▸ Problem to solve
Look through the records, and wherever the string "making" turns up, copy out that line.
Top of Material for the task
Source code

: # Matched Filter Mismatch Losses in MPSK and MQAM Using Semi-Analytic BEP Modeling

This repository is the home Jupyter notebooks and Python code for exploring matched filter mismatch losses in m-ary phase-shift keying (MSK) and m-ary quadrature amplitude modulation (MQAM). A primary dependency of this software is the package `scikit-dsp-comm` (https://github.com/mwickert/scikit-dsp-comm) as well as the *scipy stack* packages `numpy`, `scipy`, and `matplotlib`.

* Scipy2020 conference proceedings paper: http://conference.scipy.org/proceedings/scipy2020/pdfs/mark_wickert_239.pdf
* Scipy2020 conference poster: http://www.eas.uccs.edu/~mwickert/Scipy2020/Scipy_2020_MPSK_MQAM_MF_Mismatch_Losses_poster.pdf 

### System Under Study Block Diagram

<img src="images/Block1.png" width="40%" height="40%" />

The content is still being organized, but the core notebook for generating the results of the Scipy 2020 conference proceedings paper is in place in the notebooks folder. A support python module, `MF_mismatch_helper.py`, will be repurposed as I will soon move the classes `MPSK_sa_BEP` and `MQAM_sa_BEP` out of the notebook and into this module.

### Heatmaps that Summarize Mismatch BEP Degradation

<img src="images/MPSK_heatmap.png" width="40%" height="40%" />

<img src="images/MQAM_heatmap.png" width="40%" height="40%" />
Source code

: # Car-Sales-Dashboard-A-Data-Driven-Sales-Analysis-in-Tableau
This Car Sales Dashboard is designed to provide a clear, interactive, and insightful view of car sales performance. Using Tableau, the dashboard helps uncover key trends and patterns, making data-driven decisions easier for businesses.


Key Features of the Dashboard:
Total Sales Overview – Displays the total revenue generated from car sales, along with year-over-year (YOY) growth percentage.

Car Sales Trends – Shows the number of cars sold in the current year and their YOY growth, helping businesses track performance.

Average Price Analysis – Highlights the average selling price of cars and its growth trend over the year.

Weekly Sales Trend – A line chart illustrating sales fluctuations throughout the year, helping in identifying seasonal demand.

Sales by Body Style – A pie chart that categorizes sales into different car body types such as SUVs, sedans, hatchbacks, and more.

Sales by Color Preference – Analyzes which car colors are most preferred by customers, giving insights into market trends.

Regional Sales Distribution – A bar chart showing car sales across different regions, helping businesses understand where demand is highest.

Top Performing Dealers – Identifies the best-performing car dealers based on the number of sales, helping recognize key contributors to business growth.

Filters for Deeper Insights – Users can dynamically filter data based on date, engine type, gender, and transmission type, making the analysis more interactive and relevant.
Bottom of Material for the task
▸ Written answer
This Car Sales Dashboard is designed to provide a clear, interactive, and insightful view of car sales performance. Using Tableau, the dashboard helps uncover key trends and patterns, making data-driven decisions easier for businesses.
Filters for Deeper Insights – Users can dynamically filter data based on date, engine type, gender, and transmission type, making the analysis more interactive and relevant.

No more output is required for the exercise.